Copy out all the data, word for word.

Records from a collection
+--

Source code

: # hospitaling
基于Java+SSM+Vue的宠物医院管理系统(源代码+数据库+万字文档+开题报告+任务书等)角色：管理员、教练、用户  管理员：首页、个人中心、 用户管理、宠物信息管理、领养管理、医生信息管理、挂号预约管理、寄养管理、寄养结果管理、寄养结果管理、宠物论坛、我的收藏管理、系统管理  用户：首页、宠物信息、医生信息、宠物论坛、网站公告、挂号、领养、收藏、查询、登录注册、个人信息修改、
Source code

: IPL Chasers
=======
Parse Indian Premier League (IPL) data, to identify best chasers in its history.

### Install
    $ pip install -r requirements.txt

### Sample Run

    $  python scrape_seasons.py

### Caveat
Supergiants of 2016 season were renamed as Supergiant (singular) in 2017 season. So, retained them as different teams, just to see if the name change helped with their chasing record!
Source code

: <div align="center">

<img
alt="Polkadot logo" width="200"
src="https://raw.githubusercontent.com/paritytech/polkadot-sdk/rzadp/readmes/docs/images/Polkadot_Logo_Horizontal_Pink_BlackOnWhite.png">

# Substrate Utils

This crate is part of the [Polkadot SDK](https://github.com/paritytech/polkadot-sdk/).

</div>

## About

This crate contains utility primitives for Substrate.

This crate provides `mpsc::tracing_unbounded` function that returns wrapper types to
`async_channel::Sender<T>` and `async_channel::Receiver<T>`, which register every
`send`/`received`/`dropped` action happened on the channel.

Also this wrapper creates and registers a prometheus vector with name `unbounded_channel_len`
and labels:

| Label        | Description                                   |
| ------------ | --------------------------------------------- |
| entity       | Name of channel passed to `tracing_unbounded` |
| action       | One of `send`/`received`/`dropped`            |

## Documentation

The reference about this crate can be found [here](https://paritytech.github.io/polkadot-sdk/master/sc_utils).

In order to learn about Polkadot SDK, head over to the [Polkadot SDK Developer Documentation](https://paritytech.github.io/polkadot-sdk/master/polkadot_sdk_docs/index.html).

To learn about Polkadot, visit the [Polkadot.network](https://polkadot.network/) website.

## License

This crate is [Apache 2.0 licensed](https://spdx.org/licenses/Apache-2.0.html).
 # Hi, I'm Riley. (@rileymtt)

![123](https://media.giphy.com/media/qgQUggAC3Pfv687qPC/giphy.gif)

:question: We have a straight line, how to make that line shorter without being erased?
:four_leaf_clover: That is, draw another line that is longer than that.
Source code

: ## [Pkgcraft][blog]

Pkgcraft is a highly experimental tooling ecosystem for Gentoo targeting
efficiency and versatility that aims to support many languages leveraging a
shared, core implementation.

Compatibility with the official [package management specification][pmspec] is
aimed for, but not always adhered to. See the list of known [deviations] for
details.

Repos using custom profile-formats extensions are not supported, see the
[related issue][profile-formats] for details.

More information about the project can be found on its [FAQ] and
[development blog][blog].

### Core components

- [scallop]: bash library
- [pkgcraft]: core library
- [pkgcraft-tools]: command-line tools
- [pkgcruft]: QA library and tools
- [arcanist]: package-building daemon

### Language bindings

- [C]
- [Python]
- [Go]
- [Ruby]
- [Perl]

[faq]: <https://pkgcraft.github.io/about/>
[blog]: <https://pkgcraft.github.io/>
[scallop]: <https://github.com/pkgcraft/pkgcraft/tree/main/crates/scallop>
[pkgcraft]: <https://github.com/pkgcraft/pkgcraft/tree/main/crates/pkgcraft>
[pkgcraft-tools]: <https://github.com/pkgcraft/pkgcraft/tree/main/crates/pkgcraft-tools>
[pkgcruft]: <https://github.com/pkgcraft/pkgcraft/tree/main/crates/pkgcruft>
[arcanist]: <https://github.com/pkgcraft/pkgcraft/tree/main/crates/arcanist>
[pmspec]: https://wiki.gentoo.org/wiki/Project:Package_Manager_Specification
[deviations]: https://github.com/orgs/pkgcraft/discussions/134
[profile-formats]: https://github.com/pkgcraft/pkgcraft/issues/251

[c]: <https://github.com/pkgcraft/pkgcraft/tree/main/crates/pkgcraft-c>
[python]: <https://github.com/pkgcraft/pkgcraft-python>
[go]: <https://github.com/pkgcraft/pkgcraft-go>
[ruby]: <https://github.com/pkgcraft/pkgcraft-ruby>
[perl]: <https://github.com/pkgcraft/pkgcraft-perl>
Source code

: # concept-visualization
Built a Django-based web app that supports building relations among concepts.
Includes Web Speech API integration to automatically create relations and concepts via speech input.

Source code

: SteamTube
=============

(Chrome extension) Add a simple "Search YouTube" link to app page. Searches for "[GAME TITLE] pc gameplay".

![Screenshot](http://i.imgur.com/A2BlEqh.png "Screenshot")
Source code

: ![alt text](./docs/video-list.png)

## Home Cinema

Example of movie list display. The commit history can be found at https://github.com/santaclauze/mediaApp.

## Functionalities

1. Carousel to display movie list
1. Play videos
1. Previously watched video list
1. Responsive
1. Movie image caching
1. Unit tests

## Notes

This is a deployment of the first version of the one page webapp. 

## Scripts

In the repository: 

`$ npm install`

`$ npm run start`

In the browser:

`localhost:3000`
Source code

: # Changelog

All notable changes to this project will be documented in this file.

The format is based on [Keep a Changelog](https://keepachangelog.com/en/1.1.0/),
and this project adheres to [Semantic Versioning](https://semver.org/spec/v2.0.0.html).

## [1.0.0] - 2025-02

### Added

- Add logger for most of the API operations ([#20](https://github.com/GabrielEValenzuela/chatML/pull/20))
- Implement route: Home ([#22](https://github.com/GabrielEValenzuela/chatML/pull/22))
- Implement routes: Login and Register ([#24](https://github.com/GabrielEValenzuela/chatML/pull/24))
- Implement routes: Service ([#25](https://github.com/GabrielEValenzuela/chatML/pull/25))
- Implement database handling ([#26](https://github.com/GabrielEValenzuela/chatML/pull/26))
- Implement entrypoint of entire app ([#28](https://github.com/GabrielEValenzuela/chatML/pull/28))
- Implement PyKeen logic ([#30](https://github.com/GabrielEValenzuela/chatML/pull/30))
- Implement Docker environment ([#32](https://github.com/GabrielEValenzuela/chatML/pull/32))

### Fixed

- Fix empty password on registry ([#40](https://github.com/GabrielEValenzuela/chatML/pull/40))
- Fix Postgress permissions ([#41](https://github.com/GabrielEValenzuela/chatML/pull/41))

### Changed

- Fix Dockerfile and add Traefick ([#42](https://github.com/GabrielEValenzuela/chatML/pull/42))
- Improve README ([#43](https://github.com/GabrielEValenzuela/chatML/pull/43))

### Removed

+--

◆ **Response**
Source code

: # hospitaling
基于Java+SSM+Vue的宠物医院管理系统(源代码+数据库+万字文档+开题报告+任务书等)角色：管理员、教练、用户  管理员：首页、个人中心、 用户管理、宠物信息管理、领养管理、医生信息管理、挂号预约管理、寄养管理、寄养结果管理、寄养结果管理、宠物论坛、我的收藏管理、系统管理  用户：首页、宠物信息、医生信息、宠物论坛、网站公告、挂号、领养、收藏、查询、登录注册、个人信息修改、
Source code

: IPL Chasers
=======
Parse Indian Premier League (IPL) data, to identify best chasers in its history.

### Install
    $ pip install -r requirements.txt

### Sample Run

    $  python scrape_seasons.py

### Caveat
Supergiants of 2016 season were renamed as Supergiant (singular) in 2017 season. So, retained them as different teams, just to see if the name change helped with their chasing record!
Source code

: <div align="center">

<img
alt="Polkadot logo" width="200"
src="https://raw.githubusercontent.com/paritytech/polkadot-sdk/rzadp/readmes/docs/images/Polkadot_Logo_Horizontal_Pink_BlackOnWhite.png">

# Substrate Utils

This crate is part of the [Polkadot SDK](https://github.com/paritytech/polkadot-sdk/).

</div>

## About

This crate contains utility primitives for Substrate.

This crate provides `mpsc::tracing_unbounded` function that returns wrapper types to
`async_channel::Sender<T>` and `async_channel::Receiver<T>`, which register every
`send`/`received`/`dropped` action happened on the channel.

Also this wrapper creates and registers a prometheus vector with name `unbounded_channel_len`
and labels:

| Label        | Description                                   |
| ------------ | --------------------------------------------- |
| entity       | Name of channel passed to `tracing_unbounded` |
| action       | One of `send`/`received`/`dropped`            |

## Documentation

The reference about this crate can be found [here](https://paritytech.github.io/polkadot-sdk/master/sc_utils).

In order to learn about Polkadot SDK, head over to the [Polkadot SDK Developer Documentation](https://paritytech.github.io/polkadot-sdk/master/polkadot_sdk_docs/index.html).

To learn about Polkadot, visit the [Polkadot.network](https://polkadot.network/) website.

## License

This crate is [Apache 2.0 licensed](https://spdx.org/licenses/Apache-2.0.html).
 # Hi, I'm Riley. (@rileymtt)

![123](https://media.giphy.com/media/qgQUggAC3Pfv687qPC/giphy.gif)

:question: We have a straight line, how to make that line shorter without being erased?
:four_leaf_clover: That is, draw another line that is longer than that.
Source code

: ## [Pkgcraft][blog]

Pkgcraft is a highly experimental tooling ecosystem for Gentoo targeting
efficiency and versatility that aims to support many languages leveraging a
shared, core implementation.

Compatibility with the official [package management specification][pmspec] is
aimed for, but not always adhered to. See the list of known [deviations] for
details.

Repos using custom profile-formats extensions are not supported, see the
[related issue][profile-formats] for details.

More information about the project can be found on its [FAQ] and
[development blog][blog].

### Core components

- [scallop]: bash library
- [pkgcraft]: core library
- [pkgcraft-tools]: command-line tools
- [pkgcruft]: QA library and tools
- [arcanist]: package-building daemon

### Language bindings

- [C]
- [Python]
- [Go]
- [Ruby]
- [Perl]

[faq]: <https://pkgcraft.github.io/about/>
[blog]: <https://pkgcraft.github.io/>
[scallop]: <https://github.com/pkgcraft/pkgcraft/tree/main/crates/scallop>
[pkgcraft]: <https://github.com/pkgcraft/pkgcraft/tree/main/crates/pkgcraft>
[pkgcraft-tools]: <https://github.com/pkgcraft/pkgcraft/tree/main/crates/pkgcraft-tools>
[pkgcruft]: <https://github.com/pkgcraft/pkgcraft/tree/main/crates/pkgcruft>
[arcanist]: <https://github.com/pkgcraft/pkgcraft/tree/main/crates/arcanist>
[pmspec]: https://wiki.gentoo.org/wiki/Project:Package_Manager_Specification
[deviations]: https://github.com/orgs/pkgcraft/discussions/134
[profile-formats]: https://github.com/pkgcraft/pkgcraft/issues/251

[c]: <https://github.com/pkgcraft/pkgcraft/tree/main/crates/pkgcraft-c>
[python]: <https://github.com/pkgcraft/pkgcraft-python>
[go]: <https://github.com/pkgcraft/pkgcraft-go>
[ruby]: <https://github.com/pkgcraft/pkgcraft-ruby>
[perl]: <https://github.com/pkgcraft/pkgcraft-perl>
Source code

: # concept-visualization
Built a Django-based web app that supports building relations among concepts.
Includes Web Speech API integration to automatically create relations and concepts via speech input.

Source code

: SteamTube
=============

(Chrome extension) Add a simple "Search YouTube" link to app page. Searches for "[GAME TITLE] pc gameplay".

![Screenshot](http://i.imgur.com/A2BlEqh.png "Screenshot")
Source code

: ![alt text](./docs/video-list.png)

## Home Cinema

Example of movie list display. The commit history can be found at https://github.com/santaclauze/mediaApp.

## Functionalities

1. Carousel to display movie list
1. Play videos
1. Previously watched video list
1. Responsive
1. Movie image caching
1. Unit tests

## Notes

This is a deployment of the first version of the one page webapp. 

## Scripts

In the repository: 

`$ npm install`

`$ npm run start`

In the browser:

`localhost:3000`
Source code

: # Changelog

All notable changes to this project will be documented in this file.

The format is based on [Keep a Changelog](https://keepachangelog.com/en/1.1.0/),
and this project adheres to [Semantic Versioning](https://semver.org/spec/v2.0.0.html).

## [1.0.0] - 2025-02

### Added

- Add logger for most of the API operations ([#20](https://github.com/GabrielEValenzuela/chatML/pull/20))
- Implement route: Home ([#22](https://github.com/GabrielEValenzuela/chatML/pull/22))
- Implement routes: Login and Register ([#24](https://github.com/GabrielEValenzuela/chatML/pull/24))
- Implement routes: Service ([#25](https://github.com/GabrielEValenzuela/chatML/pull/25))
- Implement database handling ([#26](https://github.com/GabrielEValenzuela/chatML/pull/26))
- Implement entrypoint of entire app ([#28](https://github.com/GabrielEValenzuela/chatML/pull/28))
- Implement PyKeen logic ([#30](https://github.com/GabrielEValenzuela/chatML/pull/30))
- Implement Docker environment ([#32](https://github.com/GabrielEValenzuela/chatML/pull/32))

### Fixed

- Fix empty password on registry ([#40](https://github.com/GabrielEValenzuela/chatML/pull/40))
- Fix Postgress permissions ([#41](https://github.com/GabrielEValenzuela/chatML/pull/41))

### Changed

- Fix Dockerfile and add Traefick ([#42](https://github.com/GabrielEValenzuela/chatML/pull/42))
- Improve README ([#43](https://github.com/GabrielEValenzuela/chatML/pull/43))

### Removed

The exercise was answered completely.